Copy out, from the entries below, each line holding the string "incomplete".

- _Dataset items_
___
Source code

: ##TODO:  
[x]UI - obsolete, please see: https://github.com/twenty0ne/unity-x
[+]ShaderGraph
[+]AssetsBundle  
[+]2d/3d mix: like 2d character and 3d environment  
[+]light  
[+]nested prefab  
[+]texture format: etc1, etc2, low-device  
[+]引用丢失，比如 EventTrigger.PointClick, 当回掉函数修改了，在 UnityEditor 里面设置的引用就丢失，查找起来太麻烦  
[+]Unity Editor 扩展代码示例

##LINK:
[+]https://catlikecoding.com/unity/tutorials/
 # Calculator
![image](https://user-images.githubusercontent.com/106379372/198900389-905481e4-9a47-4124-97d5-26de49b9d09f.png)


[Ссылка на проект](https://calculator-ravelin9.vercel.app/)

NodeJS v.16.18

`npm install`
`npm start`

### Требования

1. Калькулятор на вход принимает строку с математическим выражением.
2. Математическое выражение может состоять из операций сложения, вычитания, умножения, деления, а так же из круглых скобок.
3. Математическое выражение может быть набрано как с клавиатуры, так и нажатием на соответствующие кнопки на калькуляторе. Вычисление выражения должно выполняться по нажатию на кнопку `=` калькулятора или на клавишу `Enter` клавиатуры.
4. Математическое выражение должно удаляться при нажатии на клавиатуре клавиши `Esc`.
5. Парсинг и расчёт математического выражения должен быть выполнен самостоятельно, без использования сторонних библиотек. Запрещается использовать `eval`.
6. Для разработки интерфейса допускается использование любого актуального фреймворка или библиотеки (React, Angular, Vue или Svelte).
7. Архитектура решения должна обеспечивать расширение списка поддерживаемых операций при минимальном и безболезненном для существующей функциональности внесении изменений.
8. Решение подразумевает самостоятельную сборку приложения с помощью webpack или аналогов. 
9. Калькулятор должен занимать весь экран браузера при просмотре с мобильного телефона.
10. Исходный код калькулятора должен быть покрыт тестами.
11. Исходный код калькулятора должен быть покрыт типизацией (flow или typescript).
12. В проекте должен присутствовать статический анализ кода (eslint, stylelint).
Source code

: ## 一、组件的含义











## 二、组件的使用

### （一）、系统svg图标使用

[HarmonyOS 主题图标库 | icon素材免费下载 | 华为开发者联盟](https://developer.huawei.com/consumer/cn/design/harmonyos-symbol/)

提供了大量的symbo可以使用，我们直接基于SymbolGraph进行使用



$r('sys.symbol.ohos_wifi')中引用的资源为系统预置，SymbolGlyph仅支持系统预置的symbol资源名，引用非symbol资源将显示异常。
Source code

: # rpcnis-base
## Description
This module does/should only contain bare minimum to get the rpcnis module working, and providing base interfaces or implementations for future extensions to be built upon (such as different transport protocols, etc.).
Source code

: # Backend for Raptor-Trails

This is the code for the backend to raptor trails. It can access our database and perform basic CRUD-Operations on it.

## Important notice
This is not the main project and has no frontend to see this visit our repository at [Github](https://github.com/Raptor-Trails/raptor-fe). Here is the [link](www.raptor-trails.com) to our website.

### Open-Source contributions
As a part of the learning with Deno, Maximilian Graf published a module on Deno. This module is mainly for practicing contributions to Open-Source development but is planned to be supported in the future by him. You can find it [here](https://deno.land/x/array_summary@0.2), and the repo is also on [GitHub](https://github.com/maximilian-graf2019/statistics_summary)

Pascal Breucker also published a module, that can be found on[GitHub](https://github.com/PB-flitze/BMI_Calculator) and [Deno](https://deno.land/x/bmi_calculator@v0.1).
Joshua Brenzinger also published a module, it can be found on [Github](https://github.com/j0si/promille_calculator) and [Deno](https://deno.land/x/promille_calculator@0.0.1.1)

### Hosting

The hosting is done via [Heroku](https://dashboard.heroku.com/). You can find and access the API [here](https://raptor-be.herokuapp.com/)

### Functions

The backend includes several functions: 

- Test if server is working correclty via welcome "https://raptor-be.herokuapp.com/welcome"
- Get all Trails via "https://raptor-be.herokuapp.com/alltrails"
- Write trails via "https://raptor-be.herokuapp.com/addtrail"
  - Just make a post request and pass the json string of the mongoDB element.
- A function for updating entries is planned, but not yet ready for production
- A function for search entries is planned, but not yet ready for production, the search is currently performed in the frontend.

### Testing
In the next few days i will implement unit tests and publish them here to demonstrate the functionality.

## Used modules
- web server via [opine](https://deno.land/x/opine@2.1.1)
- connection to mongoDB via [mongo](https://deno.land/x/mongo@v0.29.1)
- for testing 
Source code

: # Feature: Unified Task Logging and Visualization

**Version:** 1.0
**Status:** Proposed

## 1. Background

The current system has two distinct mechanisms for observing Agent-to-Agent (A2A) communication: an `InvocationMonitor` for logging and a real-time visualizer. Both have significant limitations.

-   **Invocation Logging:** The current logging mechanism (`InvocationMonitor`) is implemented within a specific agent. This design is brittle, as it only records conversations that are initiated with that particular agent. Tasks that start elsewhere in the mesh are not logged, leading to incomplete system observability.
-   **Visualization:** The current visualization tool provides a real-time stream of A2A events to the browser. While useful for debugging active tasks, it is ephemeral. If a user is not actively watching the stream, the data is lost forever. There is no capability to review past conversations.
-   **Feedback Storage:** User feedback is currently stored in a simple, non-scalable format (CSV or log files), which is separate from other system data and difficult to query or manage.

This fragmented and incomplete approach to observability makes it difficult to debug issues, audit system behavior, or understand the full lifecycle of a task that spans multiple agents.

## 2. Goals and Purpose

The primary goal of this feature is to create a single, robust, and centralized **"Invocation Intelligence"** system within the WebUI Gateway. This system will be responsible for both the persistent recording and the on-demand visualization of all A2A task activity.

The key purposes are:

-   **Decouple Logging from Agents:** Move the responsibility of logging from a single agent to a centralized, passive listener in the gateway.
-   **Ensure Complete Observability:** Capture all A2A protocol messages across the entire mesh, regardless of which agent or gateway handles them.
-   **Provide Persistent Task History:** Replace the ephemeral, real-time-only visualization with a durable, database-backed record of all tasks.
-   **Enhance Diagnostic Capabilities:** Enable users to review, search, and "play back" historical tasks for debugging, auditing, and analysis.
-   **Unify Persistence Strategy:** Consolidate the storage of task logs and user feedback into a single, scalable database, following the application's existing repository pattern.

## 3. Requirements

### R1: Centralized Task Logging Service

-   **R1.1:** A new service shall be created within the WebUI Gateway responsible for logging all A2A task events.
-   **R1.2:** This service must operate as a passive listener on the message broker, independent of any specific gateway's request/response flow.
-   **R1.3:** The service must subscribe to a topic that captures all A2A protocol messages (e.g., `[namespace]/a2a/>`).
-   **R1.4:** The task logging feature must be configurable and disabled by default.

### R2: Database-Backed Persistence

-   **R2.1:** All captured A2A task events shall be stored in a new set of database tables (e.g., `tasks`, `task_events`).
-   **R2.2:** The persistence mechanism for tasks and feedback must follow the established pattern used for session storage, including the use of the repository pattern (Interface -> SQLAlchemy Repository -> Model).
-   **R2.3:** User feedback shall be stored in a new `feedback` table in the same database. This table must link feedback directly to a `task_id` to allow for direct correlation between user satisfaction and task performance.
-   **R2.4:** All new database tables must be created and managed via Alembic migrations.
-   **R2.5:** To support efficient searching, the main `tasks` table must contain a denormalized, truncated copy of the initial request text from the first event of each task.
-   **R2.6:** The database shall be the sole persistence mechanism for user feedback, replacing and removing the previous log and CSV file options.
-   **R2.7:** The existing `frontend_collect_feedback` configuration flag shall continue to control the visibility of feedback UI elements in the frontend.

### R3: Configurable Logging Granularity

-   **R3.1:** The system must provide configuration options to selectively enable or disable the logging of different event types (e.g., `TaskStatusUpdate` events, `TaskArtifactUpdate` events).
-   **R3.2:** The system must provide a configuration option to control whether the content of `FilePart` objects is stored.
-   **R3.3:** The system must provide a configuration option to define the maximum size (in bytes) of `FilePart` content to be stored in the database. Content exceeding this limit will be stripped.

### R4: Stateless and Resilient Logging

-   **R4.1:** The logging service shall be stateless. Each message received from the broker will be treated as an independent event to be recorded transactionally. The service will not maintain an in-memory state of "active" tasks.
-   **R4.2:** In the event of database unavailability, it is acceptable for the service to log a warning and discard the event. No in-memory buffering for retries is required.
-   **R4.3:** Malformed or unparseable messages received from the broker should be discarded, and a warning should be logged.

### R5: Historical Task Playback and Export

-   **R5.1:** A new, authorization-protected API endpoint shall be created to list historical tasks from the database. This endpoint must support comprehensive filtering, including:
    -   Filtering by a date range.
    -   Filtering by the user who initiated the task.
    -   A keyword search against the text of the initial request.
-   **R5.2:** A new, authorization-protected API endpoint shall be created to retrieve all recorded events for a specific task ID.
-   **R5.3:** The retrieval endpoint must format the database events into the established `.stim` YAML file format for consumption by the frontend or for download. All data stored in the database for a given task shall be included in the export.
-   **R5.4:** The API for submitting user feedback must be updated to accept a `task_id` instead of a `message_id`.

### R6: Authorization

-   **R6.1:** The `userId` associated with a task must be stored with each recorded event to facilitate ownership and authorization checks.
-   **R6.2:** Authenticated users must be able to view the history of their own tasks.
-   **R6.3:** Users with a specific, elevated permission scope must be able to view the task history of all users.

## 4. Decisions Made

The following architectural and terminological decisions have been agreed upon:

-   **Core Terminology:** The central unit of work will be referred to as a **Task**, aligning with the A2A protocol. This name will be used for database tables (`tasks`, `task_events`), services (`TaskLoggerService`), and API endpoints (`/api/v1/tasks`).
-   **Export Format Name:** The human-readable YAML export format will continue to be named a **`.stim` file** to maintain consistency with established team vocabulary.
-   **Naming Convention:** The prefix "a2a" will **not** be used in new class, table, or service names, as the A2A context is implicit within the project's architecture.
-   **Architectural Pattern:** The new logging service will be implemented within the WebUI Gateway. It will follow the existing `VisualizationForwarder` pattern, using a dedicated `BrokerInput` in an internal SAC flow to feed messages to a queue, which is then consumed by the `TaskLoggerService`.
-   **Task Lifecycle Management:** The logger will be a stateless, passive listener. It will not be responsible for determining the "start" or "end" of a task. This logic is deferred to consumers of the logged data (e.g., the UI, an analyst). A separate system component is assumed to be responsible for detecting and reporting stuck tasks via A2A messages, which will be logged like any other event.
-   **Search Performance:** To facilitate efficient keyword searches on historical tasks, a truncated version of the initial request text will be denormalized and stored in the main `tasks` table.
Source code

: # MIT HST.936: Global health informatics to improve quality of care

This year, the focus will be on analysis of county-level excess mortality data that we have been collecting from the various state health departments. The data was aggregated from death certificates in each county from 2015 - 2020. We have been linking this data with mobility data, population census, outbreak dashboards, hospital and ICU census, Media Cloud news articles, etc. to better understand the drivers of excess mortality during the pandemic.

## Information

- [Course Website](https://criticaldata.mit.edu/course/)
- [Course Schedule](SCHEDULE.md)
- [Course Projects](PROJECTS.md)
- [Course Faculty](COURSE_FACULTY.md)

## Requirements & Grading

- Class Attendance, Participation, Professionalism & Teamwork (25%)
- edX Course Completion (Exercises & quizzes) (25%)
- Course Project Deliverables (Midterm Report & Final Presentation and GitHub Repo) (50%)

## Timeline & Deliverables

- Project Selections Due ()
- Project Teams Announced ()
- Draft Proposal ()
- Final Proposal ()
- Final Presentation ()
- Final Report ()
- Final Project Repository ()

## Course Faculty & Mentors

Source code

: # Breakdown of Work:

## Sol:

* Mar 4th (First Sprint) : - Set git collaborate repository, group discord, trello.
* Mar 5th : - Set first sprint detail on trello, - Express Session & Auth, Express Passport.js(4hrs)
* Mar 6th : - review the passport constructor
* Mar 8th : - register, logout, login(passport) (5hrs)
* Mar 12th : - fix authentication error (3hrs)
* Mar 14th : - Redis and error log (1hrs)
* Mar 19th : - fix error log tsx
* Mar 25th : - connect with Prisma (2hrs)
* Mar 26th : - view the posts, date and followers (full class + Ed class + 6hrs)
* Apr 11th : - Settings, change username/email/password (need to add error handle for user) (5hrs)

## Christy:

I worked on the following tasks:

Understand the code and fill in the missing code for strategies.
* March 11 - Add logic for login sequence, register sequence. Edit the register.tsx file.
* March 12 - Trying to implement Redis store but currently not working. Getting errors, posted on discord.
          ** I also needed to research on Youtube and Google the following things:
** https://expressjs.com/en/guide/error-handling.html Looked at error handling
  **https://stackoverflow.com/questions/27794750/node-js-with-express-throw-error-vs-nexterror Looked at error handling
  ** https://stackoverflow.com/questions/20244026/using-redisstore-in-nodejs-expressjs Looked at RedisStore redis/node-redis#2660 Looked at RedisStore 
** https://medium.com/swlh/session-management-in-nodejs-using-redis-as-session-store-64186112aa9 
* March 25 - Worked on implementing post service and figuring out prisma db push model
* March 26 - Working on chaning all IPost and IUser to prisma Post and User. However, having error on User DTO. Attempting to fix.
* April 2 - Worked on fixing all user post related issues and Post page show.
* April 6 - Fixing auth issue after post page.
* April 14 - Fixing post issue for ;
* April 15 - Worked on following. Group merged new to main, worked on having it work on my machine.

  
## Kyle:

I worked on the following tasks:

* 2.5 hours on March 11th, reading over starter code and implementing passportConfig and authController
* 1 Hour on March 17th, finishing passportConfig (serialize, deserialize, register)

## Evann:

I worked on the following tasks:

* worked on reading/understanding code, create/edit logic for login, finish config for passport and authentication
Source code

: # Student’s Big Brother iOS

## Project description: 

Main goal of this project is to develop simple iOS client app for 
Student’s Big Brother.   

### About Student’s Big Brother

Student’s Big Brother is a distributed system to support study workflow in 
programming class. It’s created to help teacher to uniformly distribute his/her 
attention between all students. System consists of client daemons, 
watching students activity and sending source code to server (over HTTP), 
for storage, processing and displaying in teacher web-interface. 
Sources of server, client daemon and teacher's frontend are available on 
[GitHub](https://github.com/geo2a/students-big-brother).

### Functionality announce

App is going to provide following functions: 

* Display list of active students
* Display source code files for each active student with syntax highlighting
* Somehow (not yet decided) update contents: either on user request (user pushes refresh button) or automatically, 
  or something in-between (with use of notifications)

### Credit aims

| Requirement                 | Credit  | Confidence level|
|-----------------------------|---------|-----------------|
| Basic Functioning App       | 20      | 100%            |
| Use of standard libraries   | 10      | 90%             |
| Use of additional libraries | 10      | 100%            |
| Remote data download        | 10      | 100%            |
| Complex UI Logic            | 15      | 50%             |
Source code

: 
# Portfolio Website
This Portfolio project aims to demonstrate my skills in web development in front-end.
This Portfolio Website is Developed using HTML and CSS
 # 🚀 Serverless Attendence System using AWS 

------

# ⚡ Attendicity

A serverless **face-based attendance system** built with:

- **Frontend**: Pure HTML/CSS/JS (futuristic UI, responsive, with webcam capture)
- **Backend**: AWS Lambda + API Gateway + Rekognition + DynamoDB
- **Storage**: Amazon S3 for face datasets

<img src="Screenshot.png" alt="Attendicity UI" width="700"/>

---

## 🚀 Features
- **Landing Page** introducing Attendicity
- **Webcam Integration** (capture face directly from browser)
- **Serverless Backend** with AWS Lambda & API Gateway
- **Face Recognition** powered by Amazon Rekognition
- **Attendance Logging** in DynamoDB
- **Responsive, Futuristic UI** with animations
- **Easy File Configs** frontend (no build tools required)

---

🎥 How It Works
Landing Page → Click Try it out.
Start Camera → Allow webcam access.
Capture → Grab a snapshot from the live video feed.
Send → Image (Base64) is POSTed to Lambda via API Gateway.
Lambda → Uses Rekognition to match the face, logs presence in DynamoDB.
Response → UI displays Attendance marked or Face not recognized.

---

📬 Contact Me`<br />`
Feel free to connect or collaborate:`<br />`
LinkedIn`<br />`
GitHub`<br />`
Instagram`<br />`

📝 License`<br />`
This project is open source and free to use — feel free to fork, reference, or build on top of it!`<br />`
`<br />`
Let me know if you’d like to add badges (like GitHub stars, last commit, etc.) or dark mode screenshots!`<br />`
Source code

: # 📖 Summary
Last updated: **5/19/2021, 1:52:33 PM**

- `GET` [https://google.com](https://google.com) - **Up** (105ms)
___
- _RESULT BELOW_
-   **Invocation Logging:** The current logging mechanism (`InvocationMonitor`) is implemented within a specific agent. This design is brittle, as it only records conversations that are initiated with that particular agent. Tasks that start elsewhere in the mesh are not logged, leading to incomplete system observability.
This fragmented and incomplete approach to observability makes it difficult to debug issues, audit system behavior, or understand the full lifecycle of a task that spans multiple agents.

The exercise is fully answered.